→ **TASK OBJECTIVE**
Starting at the first line of the listing below, repeat each line exactly until the line containing "What You Download**", which you include. Leave out pictures.

→ **INFORMATION SHOWN**
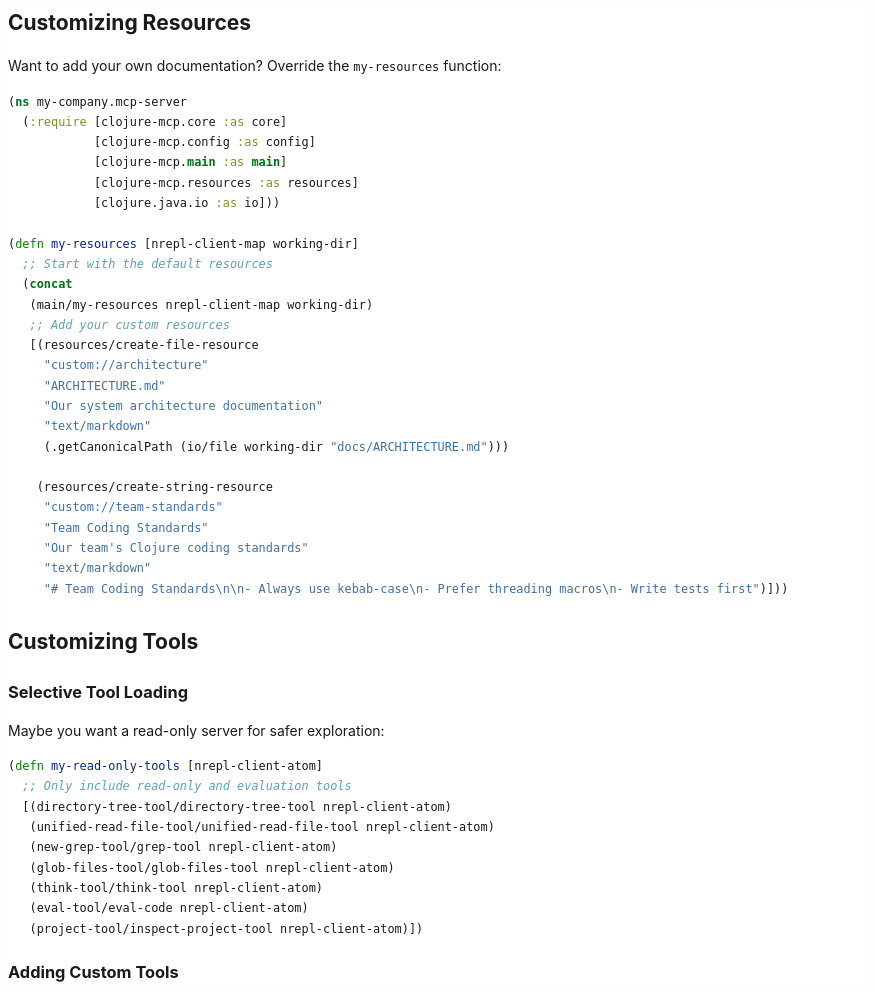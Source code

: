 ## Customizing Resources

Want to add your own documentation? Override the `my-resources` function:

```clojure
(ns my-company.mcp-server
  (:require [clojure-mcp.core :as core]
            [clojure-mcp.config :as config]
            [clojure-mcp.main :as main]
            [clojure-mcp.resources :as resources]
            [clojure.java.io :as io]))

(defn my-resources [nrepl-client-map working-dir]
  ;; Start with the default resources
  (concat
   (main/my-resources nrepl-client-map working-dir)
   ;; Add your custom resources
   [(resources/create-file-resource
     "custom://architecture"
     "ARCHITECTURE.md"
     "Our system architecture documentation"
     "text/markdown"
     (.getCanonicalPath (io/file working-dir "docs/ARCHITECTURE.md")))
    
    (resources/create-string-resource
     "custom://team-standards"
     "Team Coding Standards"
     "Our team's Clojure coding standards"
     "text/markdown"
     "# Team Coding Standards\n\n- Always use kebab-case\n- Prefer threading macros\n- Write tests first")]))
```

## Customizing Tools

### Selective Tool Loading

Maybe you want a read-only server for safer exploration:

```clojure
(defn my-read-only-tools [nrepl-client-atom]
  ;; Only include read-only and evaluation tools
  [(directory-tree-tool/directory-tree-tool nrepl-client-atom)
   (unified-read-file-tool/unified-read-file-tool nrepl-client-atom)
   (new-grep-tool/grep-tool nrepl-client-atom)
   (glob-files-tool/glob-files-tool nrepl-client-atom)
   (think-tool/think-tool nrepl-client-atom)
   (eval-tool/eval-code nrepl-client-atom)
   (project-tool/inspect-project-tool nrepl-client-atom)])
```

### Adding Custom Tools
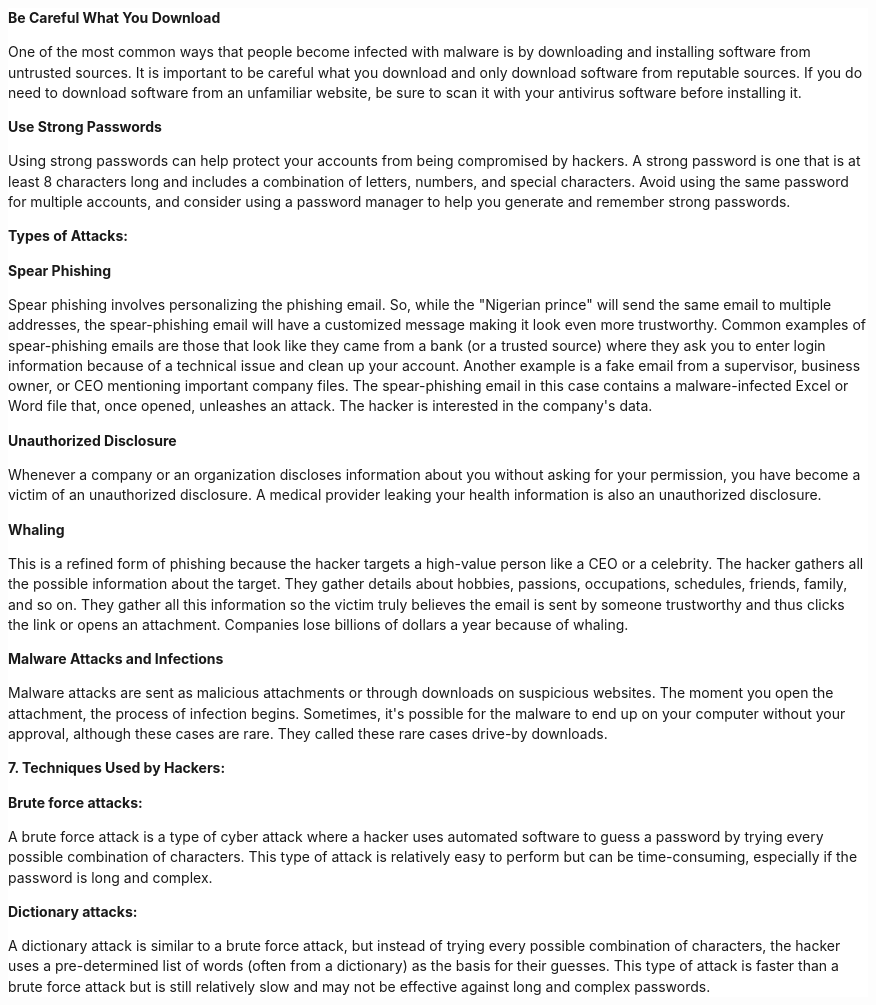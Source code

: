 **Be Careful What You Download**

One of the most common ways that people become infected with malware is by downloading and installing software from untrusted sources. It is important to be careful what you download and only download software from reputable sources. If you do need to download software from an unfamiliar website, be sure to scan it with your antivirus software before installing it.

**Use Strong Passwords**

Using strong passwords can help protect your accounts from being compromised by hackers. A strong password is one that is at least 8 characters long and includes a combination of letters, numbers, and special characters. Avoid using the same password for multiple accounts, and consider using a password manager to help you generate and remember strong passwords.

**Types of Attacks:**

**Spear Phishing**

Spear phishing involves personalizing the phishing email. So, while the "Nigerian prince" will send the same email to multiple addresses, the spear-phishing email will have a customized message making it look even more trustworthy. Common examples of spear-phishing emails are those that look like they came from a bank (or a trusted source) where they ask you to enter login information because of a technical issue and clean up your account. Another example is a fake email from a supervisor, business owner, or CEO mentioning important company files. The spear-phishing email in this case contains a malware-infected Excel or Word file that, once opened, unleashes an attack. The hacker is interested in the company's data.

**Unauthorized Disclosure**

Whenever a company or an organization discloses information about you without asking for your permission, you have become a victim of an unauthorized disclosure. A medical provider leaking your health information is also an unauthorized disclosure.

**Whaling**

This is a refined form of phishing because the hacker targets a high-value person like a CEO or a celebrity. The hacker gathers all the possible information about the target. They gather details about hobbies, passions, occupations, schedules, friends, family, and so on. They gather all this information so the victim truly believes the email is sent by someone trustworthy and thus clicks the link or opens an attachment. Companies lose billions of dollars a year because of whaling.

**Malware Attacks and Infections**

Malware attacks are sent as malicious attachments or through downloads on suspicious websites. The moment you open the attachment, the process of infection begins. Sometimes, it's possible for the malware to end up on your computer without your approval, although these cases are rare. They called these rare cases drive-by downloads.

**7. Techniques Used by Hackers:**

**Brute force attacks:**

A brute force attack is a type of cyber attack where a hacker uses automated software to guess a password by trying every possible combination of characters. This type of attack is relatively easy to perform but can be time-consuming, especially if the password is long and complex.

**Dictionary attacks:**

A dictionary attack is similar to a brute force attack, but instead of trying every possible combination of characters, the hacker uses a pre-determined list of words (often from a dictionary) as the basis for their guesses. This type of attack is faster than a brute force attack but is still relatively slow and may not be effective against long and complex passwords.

→ **RESULT OF THIS TASK**
Source code

: ## Customizing Resources

Want to add your own documentation? Override the `my-resources` function:

```clojure
(ns my-company.mcp-server
  (:require [clojure-mcp.core :as core]
            [clojure-mcp.config :as config]
            [clojure-mcp.main :as main]
            [clojure-mcp.resources :as resources]
            [clojure.java.io :as io]))

(defn my-resources [nrepl-client-map working-dir]
  ;; Start with the default resources
  (concat
   (main/my-resources nrepl-client-map working-dir)
   ;; Add your custom resources
   [(resources/create-file-resource
     "custom://architecture"
     "ARCHITECTURE.md"
     "Our system architecture documentation"
     "text/markdown"
     (.getCanonicalPath (io/file working-dir "docs/ARCHITECTURE.md")))
    
    (resources/create-string-resource
     "custom://team-standards"
     "Team Coding Standards"
     "Our team's Clojure coding standards"
     "text/markdown"
     "# Team Coding Standards\n\n- Always use kebab-case\n- Prefer threading macros\n- Write tests first")]))
```

## Customizing Tools

### Selective Tool Loading

Maybe you want a read-only server for safer exploration:

```clojure
(defn my-read-only-tools [nrepl-client-atom]
  ;; Only include read-only and evaluation tools
  [(directory-tree-tool/directory-tree-tool nrepl-client-atom)
   (unified-read-file-tool/unified-read-file-tool nrepl-client-atom)
   (new-grep-tool/grep-tool nrepl-client-atom)
   (glob-files-tool/glob-files-tool nrepl-client-atom)
   (think-tool/think-tool nrepl-client-atom)
   (eval-tool/eval-code nrepl-client-atom)
   (project-tool/inspect-project-tool nrepl-client-atom)])
```

### Adding Custom Tools
Source code

: **Be Careful What You Download**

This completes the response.